BEGIN

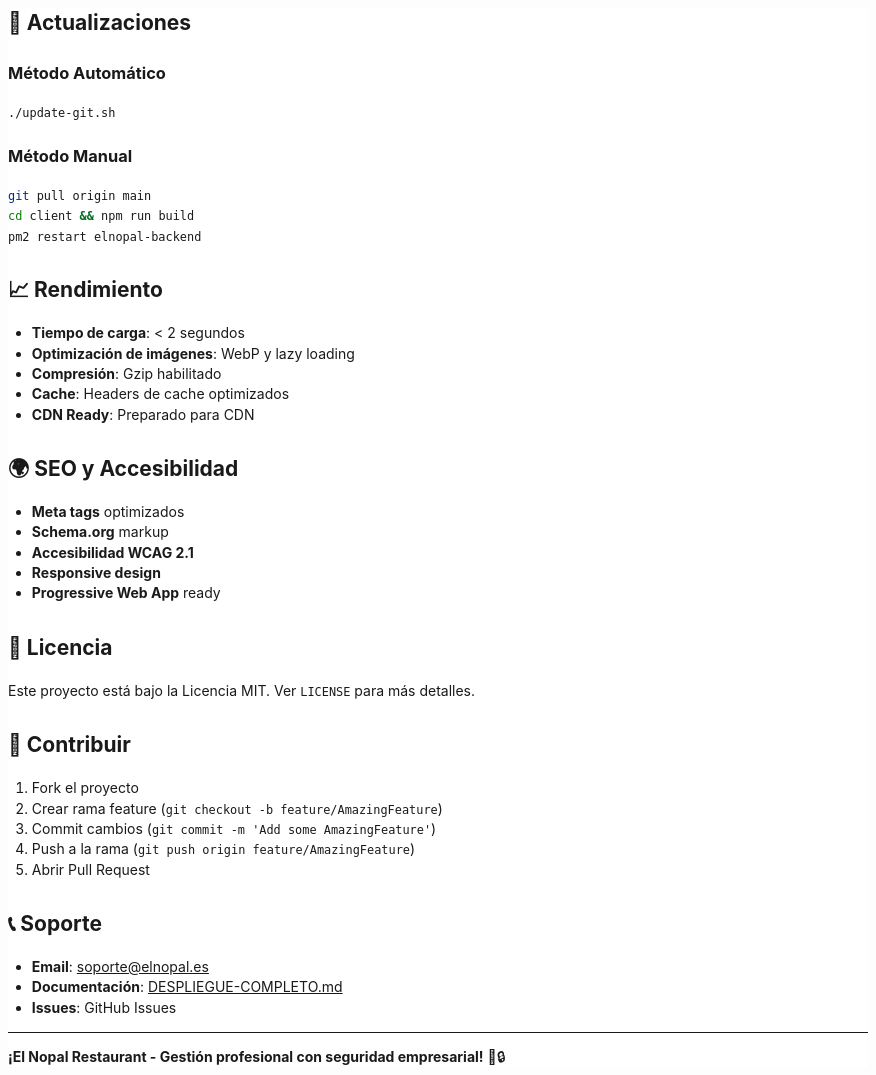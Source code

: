 ## 🔄 Actualizaciones

### Método Automático
```bash
./update-git.sh
```

### Método Manual
```bash
git pull origin main
cd client && npm run build
pm2 restart elnopal-backend
```

## 📈 Rendimiento

- **Tiempo de carga**: < 2 segundos
- **Optimización de imágenes**: WebP y lazy loading
- **Compresión**: Gzip habilitado
- **Cache**: Headers de cache optimizados
- **CDN Ready**: Preparado para CDN

## 🌍 SEO y Accesibilidad

- **Meta tags** optimizados
- **Schema.org** markup
- **Accesibilidad WCAG 2.1**
- **Responsive design**
- **Progressive Web App** ready

## 📝 Licencia

Este proyecto está bajo la Licencia MIT. Ver `LICENSE` para más detalles.

## 👥 Contribuir

1. Fork el proyecto
2. Crear rama feature (`git checkout -b feature/AmazingFeature`)
3. Commit cambios (`git commit -m 'Add some AmazingFeature'`)
4. Push a la rama (`git push origin feature/AmazingFeature`)
5. Abrir Pull Request

## 📞 Soporte

- **Email**: soporte@elnopal.es
- **Documentación**: [DESPLIEGUE-COMPLETO.md](./DESPLIEGUE-COMPLETO.md)
- **Issues**: GitHub Issues

---

**¡El Nopal Restaurant - Gestión profesional con seguridad empresarial!** 🌮🔒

END

■ **EXERCISE REQUIREMENTS**: Only the lines from the one containing "4. Push a la" through the last line of the material belong in your answer; output them exactly.

■ **SOLUTION FOR THIS EXERCISE**:
4. Push a la rama (`git push origin feature/AmazingFeature`)
5. Abrir Pull Request

## 📞 Soporte

- **Email**: soporte@elnopal.es
- **Documentación**: [DESPLIEGUE-COMPLETO.md](./DESPLIEGUE-COMPLETO.md)
- **Issues**: GitHub Issues

---

**¡El Nopal Restaurant - Gestión profesional con seguridad empresarial!** 🌮🔒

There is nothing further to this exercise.